Extracted entries:
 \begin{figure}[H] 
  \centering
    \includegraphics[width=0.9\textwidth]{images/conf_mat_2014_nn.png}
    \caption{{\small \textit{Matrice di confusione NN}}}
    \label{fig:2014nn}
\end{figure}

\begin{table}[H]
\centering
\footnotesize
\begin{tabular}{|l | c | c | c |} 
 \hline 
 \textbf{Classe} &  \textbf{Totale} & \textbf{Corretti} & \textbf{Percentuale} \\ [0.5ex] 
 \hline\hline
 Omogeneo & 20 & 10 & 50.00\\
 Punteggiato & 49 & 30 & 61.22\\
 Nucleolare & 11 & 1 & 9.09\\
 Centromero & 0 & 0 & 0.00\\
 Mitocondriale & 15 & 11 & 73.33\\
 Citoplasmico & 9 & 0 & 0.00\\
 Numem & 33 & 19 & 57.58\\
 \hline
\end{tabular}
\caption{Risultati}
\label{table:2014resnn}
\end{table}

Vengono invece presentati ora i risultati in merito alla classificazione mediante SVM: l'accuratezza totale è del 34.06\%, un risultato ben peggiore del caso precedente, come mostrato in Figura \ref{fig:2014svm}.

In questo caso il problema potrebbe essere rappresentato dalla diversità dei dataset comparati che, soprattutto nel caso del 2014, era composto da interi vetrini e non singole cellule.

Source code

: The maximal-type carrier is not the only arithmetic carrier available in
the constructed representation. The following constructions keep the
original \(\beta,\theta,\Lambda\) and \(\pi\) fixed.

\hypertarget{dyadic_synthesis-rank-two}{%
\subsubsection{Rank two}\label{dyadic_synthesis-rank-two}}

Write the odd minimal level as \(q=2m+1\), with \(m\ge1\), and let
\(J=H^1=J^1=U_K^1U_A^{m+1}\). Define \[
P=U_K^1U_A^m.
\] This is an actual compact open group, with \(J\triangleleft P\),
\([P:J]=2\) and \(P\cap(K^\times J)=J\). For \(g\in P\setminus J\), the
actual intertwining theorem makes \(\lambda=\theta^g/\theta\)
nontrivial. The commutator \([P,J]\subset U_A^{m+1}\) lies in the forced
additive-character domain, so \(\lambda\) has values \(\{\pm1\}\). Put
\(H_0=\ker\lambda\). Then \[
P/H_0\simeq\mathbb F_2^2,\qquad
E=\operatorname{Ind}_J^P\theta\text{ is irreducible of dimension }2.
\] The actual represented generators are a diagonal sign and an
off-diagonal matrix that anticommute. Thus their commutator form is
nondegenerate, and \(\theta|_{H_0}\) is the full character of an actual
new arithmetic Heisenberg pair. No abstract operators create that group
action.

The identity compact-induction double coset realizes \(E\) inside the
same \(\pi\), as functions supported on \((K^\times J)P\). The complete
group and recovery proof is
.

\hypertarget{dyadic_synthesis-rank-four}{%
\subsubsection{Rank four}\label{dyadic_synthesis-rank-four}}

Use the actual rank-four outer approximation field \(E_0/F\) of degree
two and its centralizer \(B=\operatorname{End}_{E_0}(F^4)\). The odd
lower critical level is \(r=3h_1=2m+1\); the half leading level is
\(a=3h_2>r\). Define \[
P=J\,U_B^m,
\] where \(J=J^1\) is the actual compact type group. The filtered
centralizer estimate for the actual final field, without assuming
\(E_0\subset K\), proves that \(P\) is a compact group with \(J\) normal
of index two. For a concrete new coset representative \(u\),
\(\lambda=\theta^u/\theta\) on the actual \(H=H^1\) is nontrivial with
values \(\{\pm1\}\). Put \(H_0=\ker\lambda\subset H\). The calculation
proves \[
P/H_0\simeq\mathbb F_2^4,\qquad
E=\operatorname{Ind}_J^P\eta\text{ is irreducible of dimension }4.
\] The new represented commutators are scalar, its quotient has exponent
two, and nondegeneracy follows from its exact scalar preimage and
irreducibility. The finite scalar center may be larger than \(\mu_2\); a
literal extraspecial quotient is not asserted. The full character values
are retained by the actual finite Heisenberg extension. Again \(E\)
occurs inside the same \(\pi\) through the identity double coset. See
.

Task prompt: Copy out only the lines above from the one with "group and recovery proof is" to the one with "centralizer estimate for", inclusive, exactly as they stand.

Response to this task:
group and recovery proof is
.

\hypertarget{dyadic_synthesis-rank-four}{%
\subsubsection{Rank four}\label{dyadic_synthesis-rank-four}}

Use the actual rank-four outer approximation field \(E_0/F\) of degree
two and its centralizer \(B=\operatorname{End}_{E_0}(F^4)\). The odd
lower critical level is \(r=3h_1=2m+1\); the half leading level is
\(a=3h_2>r\). Define \[
P=J\,U_B^m,
\] where \(J=J^1\) is the actual compact type group. The filtered
centralizer estimate for the actual final field, without assuming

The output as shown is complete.